In 1965 the British mathematician Irving John Good published “Speculations Concerning the First Ultraintelligent Machine” in Advances in Computers, Volume 6 (Academic Press). Good was a statistician who had worked with Alan Turing on codebreaking at Bletchley Park during the Second World War, and the paper carries his affiliations at Trinity College, Oxford and the Atlas Computer Laboratory. It is the earliest clear statement of what is now called the intelligence explosion.

The paper’s central argument is compact. Good wrote: “Let an ultraintelligent machine be defined as a machine that can far surpass all the intellectual activities of any man however clever. Since the design of machines is one of these intellectual activities, an ultraintelligent machine could design even better machines; there would then unquestionably be an ‘intelligence explosion,’ and the intelligence of man would be left far behind.” Because the machine could recursively improve its own successors, he reasoned that “the first ultraintelligent machine is the last invention that man need ever make.”

Good attached a crucial condition to that optimism: the outcome holds only “provided that the machine is docile enough to tell us how to keep it under control.” That qualifier prefigures the modern control and alignment problem decades before it had a name. The first draft of the monograph was completed in April 1963 and the published version slightly amended in May 1964.
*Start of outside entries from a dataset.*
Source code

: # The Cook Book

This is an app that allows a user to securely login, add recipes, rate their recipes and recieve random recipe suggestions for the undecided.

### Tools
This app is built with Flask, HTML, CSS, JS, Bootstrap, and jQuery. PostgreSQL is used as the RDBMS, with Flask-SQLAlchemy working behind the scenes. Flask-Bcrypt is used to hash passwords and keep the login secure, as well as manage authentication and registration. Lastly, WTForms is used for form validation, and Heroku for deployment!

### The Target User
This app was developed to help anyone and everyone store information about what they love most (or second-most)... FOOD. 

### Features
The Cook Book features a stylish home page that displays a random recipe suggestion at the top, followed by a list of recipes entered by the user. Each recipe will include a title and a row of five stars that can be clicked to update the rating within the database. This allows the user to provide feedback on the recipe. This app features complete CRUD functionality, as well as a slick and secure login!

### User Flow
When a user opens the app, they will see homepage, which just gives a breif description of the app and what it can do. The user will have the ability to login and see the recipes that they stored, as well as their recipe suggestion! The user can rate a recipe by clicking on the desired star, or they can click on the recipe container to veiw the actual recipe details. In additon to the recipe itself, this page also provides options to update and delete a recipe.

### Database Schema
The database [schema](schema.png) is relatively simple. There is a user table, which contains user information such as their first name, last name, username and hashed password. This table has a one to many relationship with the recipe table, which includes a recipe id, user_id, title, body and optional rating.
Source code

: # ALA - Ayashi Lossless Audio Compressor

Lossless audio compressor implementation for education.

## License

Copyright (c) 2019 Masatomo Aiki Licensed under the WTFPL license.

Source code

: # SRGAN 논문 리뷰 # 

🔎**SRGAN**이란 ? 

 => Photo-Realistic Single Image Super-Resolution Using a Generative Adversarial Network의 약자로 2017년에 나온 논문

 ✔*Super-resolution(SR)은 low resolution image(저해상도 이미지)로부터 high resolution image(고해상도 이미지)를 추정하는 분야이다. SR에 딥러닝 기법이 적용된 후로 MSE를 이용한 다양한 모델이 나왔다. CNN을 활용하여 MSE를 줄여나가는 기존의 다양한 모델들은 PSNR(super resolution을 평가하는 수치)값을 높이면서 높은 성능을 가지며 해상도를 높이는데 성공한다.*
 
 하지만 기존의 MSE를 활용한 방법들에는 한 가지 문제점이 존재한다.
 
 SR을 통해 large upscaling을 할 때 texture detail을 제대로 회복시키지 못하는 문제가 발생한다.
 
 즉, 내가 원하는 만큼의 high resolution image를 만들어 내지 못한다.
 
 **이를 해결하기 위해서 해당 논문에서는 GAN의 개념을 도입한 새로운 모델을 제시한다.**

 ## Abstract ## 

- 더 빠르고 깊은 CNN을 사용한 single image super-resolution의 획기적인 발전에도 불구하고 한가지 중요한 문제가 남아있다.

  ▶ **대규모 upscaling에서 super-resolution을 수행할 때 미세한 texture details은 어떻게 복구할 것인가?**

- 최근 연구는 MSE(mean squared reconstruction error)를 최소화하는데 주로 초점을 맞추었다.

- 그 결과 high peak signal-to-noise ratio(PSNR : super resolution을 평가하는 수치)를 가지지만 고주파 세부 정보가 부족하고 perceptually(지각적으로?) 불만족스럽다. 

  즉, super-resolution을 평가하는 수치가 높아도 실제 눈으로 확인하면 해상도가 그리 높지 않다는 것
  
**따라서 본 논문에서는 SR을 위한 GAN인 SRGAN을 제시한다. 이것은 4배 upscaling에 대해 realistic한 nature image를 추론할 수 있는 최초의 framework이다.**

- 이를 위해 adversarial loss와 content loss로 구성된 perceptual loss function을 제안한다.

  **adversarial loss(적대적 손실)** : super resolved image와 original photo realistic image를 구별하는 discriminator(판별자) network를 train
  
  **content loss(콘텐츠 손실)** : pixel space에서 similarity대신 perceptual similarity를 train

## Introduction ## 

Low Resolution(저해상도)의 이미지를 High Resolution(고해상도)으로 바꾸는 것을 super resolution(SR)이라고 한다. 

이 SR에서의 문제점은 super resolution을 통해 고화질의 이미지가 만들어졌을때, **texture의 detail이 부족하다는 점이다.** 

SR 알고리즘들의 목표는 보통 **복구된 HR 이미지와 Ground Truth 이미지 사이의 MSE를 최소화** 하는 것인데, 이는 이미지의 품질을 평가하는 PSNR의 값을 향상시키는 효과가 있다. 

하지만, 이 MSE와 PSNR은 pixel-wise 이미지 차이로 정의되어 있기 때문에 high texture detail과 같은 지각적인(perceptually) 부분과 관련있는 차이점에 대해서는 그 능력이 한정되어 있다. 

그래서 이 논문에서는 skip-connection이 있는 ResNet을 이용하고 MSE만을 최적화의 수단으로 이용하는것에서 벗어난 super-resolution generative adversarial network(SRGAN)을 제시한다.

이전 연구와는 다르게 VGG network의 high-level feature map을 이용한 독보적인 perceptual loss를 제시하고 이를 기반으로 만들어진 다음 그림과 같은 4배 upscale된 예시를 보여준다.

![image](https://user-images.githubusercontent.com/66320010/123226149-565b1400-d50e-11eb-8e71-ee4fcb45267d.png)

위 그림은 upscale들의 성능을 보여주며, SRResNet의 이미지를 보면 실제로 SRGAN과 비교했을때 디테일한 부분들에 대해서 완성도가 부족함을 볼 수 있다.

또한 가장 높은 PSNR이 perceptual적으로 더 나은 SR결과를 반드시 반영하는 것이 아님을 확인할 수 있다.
The intelligence-explosion idea later became a load-bearing assumption for much of the existential-risk literature, including Nick Bostrom’s 2014 book Superintelligence. The scanned reprint hosted at Virginia Tech’s statistics department resolves to the genuine Advances in Computers article; the ScienceDirect entry (DOI 10.1016/S0065-2458(08)60418-0) is the canonical publisher record, though its full text sits behind a paywall.